Alan - That's the billion dollar question. We as a field don't yet have a full understanding of who is most likely to benefit. And the effect of this drug is relatively short acting. So you will have a rapid antidepressant response in some people and that response will not last. And there are complicated reasons why that's the case. So it is our job and one of the reasons why we executed this study is to understand how ketamine affects the brains of different people and to identify whether there are really different patterns in the human brain of the effects of ketamine, which could give us a lens onto its potentially diverse therapeutic potential for different people.

Chris - So how did you actually go about testing how it works?

Alan - We asked 40 healthy volunteers to participate in a brain scan during which they were administered either an infusion of placebo - saline - or ketamine. We imaged their brain using a technique that's called functional magnetic resonance imaging, fMRI, for short to measure activity over time. This allows us then to analyse the patterns of the functional change that is induced by ketamine in different people.

Chris - So you've got a sort of before and after you can see what the connectivity map is, what bits of brain are talking to what other bits of brain, then you put the ketamine in and you can see how that shifts?

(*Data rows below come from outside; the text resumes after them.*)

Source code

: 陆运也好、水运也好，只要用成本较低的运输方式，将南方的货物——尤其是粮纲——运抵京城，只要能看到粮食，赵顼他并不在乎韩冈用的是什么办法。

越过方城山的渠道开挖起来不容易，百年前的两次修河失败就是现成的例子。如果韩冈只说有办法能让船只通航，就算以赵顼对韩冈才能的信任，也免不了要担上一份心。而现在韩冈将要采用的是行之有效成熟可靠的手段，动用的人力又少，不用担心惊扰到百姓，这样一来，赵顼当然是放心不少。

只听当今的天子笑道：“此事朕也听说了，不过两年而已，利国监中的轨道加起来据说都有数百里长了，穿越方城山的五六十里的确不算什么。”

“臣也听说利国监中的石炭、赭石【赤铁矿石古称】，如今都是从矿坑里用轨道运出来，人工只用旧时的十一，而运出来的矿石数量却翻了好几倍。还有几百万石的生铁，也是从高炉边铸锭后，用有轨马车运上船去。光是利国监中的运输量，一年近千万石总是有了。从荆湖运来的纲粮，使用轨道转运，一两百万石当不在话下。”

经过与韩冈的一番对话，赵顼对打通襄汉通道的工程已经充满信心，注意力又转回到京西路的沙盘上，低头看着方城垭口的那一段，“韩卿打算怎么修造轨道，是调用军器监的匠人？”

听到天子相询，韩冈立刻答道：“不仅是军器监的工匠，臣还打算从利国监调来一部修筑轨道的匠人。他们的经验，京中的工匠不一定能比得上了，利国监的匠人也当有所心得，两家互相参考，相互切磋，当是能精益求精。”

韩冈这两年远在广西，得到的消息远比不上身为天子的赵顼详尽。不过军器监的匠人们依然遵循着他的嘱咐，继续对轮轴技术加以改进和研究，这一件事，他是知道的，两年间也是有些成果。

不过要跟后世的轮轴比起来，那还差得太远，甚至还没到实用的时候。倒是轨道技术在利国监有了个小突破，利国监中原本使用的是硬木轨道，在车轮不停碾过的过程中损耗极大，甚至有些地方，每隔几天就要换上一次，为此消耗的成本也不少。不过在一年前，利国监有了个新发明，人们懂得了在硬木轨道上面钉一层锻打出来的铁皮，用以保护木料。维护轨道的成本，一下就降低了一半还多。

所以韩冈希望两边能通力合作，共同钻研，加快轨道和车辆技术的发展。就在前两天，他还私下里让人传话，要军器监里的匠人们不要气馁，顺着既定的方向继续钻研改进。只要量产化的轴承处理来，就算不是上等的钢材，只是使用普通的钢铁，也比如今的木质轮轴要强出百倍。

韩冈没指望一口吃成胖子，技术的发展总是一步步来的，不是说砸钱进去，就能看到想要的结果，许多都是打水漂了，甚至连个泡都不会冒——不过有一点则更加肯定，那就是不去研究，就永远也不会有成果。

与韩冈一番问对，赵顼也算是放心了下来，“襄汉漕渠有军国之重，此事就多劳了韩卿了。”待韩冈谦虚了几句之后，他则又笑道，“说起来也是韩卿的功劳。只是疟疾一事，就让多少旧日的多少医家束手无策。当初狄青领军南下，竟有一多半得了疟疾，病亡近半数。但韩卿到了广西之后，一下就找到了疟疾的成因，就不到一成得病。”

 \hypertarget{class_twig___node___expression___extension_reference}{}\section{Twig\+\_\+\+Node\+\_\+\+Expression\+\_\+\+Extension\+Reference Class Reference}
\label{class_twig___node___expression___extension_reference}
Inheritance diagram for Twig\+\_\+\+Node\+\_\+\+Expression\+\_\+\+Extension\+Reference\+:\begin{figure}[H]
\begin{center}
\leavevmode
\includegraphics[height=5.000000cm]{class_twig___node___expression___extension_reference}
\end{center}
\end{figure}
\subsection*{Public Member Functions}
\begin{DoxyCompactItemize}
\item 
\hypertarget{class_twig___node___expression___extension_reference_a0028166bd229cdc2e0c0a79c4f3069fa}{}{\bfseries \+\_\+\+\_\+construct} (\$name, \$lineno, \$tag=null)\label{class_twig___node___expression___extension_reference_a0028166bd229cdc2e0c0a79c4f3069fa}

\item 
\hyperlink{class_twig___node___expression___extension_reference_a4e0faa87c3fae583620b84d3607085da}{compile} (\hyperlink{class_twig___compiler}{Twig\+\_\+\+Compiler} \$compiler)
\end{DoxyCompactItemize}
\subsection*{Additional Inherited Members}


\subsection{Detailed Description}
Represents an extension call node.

Alan - That's exactly right. So we, and we can do that for every single person in this study and we can understand if there is a different pattern of that shift across different people. And because the effect of ketamine is relatively strong at that dose, we could identify these different signatures in a sample of 40 people.

Chris - Do you see a consistent signature or do you see a mixture of signals that differ between individuals? Because, obviously, the pharmacologists - the people who make drugs - would love you to say, we see the same thing happening in these parts of the brain in everybody and then they know exactly where to target with the next wonder drug. But if you see a mixture of things happening, it's much harder to argue a case for exactly what's going on. So which is it?

Alan - Yeah, so that's a brilliant question. Exactly to your point, there is this assumption or, or in a lot of cases the hope that if you give a drug that is therapeutic, it's going to do the same thing in every person. Right? And therefore its biology is what we would call clean. But what we have found, we used a procedure, a mathematical procedure that allows us to test if there are more than one dimension or more than one way that people respond to ketamine. And we have found that in fact there are more than one way and two different patterns emerged as statistically significant, which we have then studied and interrogated further in this analysis. So the implication is in fact ketamine doesn't do the same thing to every person.

Chris - One study I read suggested that about two thirds of people with chronic depression that's been really hard to treat, get some benefit from being treated with ketamine. So if you take your findings, do you think that you can spot some kind of signature in the brain activity that would give you a prediction as to who is likely if they were to take ketamine to get benefit so we know who to focus on?

Alan - Yeah, exactly. So using these kinds of approaches, we can can hone in on a pattern of the effects of ketamine that may be therapeutically predictive and isolate it from patterns that are not therapeutically predictive. And so again, it goes back to your, one of your original questions, which is if the drug is inducing the same response or very similar responses in everybody, then you're working with the same features. In other words, the same effects in everybody. But if it is different, that individual variation is critical to map and that will improve the predictive models because we're focusing on the right kind of variation, the variation that is therapeutically predictive.